Karhutla Rimbo Panjang Jadi Sorotan Pusat, Stafsus Menteri Kehutanan Turun Langsung

KAMPAR,(Riausindo.com) — Penanganan kebakaran hutan dan lahan (Karhutla) di Rimbo Panjang, Kabupaten Kampar, mendapat perhatian serius dari pemerintah pusat. Staf Khusus Menteri Kehutanan Bidang Penegakan Hukum (Gakkum), Irjen Pol. K. Rahmadi, S.H., M.H., turun langsung ke lokasi Karhutla di Jalan Keluarga, Desa Rimbo Panjang, Kecamatan Tambang, Jumat (28/8/2026) sekitar pukul 15.00 WIB.

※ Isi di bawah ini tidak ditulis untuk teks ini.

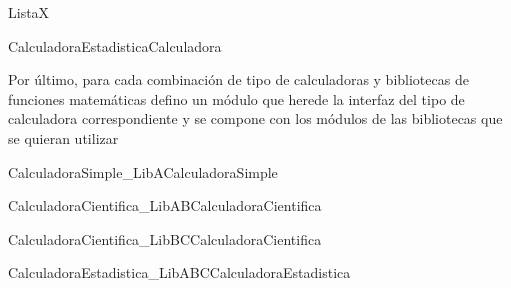 \documentclass[12pt,a4paper,fleqn]{article}
\begin{document}
\begin{gmodule}{Lista}{X}
\eproc
{}
\end{gmodule}


\begin{hmodule}{CalculadoraEstadistica}{Calculadora}
\eproc
{}
\end{hmodule}

Por último, para cada combinación de tipo de calculadoras y bibliotecas de funciones
matemáticas defino un módulo que herede la interfaz del tipo de calculadora
correspondiente y se compone con los módulos de las bibliotecas que se quieran utilizar

\begin{hmodule}{CalculadoraSimple\_LibA}{CalculadoraSimple}
\end{hmodule}

\begin{hmodule}{CalculadoraCientifica\_LibAB}{CalculadoraCientifica}
\end{hmodule}

\begin{hmodule}{CalculadoraCientifica\_LibBC}{CalculadoraCientifica}
\end{hmodule} 

\begin{hmodule}{CalculadoraEstadistica\_LibABC}{CalculadoraEstadistica}
\end{hmodule} 
\end{document}
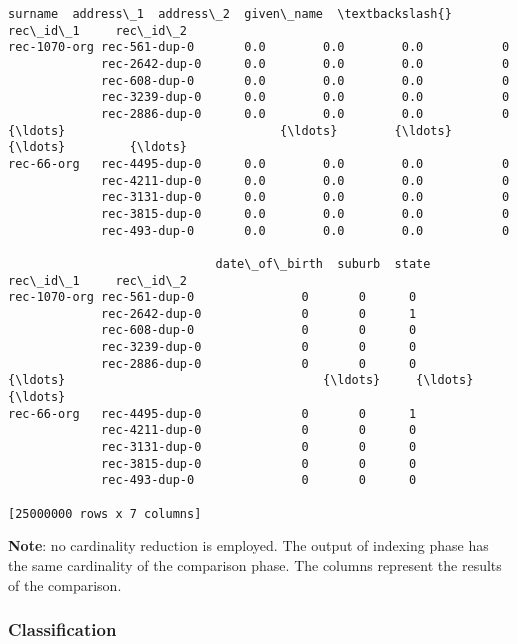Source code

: \documentclass{article}
\begin{document}
    \begin{Verbatim}[commandchars=\\\{\}]

\end{Verbatim}
\begin{Verbatim}[commandchars=\\\{\}]
                             surname  address\_1  address\_2  given\_name  \textbackslash{}
rec\_id\_1     rec\_id\_2                                                    
rec-1070-org rec-561-dup-0       0.0        0.0        0.0           0   
             rec-2642-dup-0      0.0        0.0        0.0           0   
             rec-608-dup-0       0.0        0.0        0.0           0   
             rec-3239-dup-0      0.0        0.0        0.0           0   
             rec-2886-dup-0      0.0        0.0        0.0           0   
{\ldots}                              {\ldots}        {\ldots}        {\ldots}         {\ldots}   
rec-66-org   rec-4495-dup-0      0.0        0.0        0.0           0   
             rec-4211-dup-0      0.0        0.0        0.0           0   
             rec-3131-dup-0      0.0        0.0        0.0           0   
             rec-3815-dup-0      0.0        0.0        0.0           0   
             rec-493-dup-0       0.0        0.0        0.0           0   

                             date\_of\_birth  suburb  state  
rec\_id\_1     rec\_id\_2                                      
rec-1070-org rec-561-dup-0               0       0      0  
             rec-2642-dup-0              0       0      1  
             rec-608-dup-0               0       0      0  
             rec-3239-dup-0              0       0      0  
             rec-2886-dup-0              0       0      0  
{\ldots}                                    {\ldots}     {\ldots}    {\ldots}  
rec-66-org   rec-4495-dup-0              0       0      1  
             rec-4211-dup-0              0       0      0  
             rec-3131-dup-0              0       0      0  
             rec-3815-dup-0              0       0      0  
             rec-493-dup-0               0       0      0  

[25000000 rows x 7 columns]
\end{Verbatim}
    \textbf{Note}: no cardinality reduction is employed. The output of
indexing phase has the same cardinality of the comparison phase. The
columns represent the results of the comparison.

    \hypertarget{classification}{%
\subsubsection{Classification}\label{classification}}
\end{document}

Kedatangan Staf Khusus Menteri Kehutanan bersama rombongan menjadi bentuk perhatian pemerintah pusat terhadap upaya penanganan Karhutla yang hingga kini membutuhkan penanganan intensif, terutama karena kondisi lahan gambut yang memiliki potensi menyimpan bara api di bawah permukaan.

Di lokasi, Irjen Pol. K. Rahmadi menerima paparan langsung dari Kapolres Kampar AKBP Boby Putra Ramadhan Sebayang mengenai perkembangan penanganan Karhutla, kondisi medan, hingga strategi pemadaman dan pendinginan yang dilakukan secara berkelanjutan oleh tim gabungan.

Tak sekadar meninjau, Irjen Pol. K. Rahmadi juga turun melihat kondisi area terdampak dan mengecek pelaksanaan pemadaman serta pendinginan yang melibatkan TNI, Polri, Brimob, Manggala Agni, BPBD Kabupaten Kampar hingga relawan MPA.

Dalam kesempatan tersebut, Staf Khusus Menteri Kehutanan turut menyerahkan bantuan sosial (bansos) secara simbolis kepada perwakilan personel yang berada di garis depan penanganan Karhutla. Bantuan diberikan kepada unsur Polres Kampar, Brimob, TNI, Manggala Agni, BPBD dan relawan MPA.

Irjen Pol. K. Rahmadi juga menyampaikan apresiasi terhadap kerja keras dan sinergi seluruh unsur yang terlibat. Kehadiran langsung di lapangan menjadi bentuk dukungan moril sekaligus memastikan penanganan Karhutla berjalan secara serius dan terkoordinasi.

Kapolres Kampar AKBP Boby Putra Ramadhan Sebayang menegaskan bahwa perhatian pemerintah pusat menjadi suntikan semangat bagi seluruh personel yang masih berjibaku di lapangan.

"Kami sangat mengapresiasi perhatian dan dukungan dari pemerintah pusat. Ini semakin memantapkan tekad seluruh tim gabungan untuk menuntaskan penanganan Karhutla di Rimbo Panjang," tegas Boby.

Menurutnya, kondisi lahan gambut menjadi tantangan tersendiri karena api dan bara dapat bertahan di bawah permukaan. Karena itu, pemadaman tidak berhenti ketika api terlihat padam, tetapi dilanjutkan dengan proses pendinginan secara menyeluruh.

"Kami tidak akan berhenti sebelum proses pendinginan benar-benar tuntas dan wilayah dinyatakan aman dari ancaman titik api baru," ujarnya.

Kunjungan yang berlangsung hingga sekitar pukul 16.05 WIB tersebut berjalan aman dan tertib. Sinergi pemerintah pusat, pemerintah daerah, TNI-Polri, unsur penanggulangan bencana dan masyarakat menjadi kekuatan utama dalam menghadapi ancaman Karhutla di Kampar.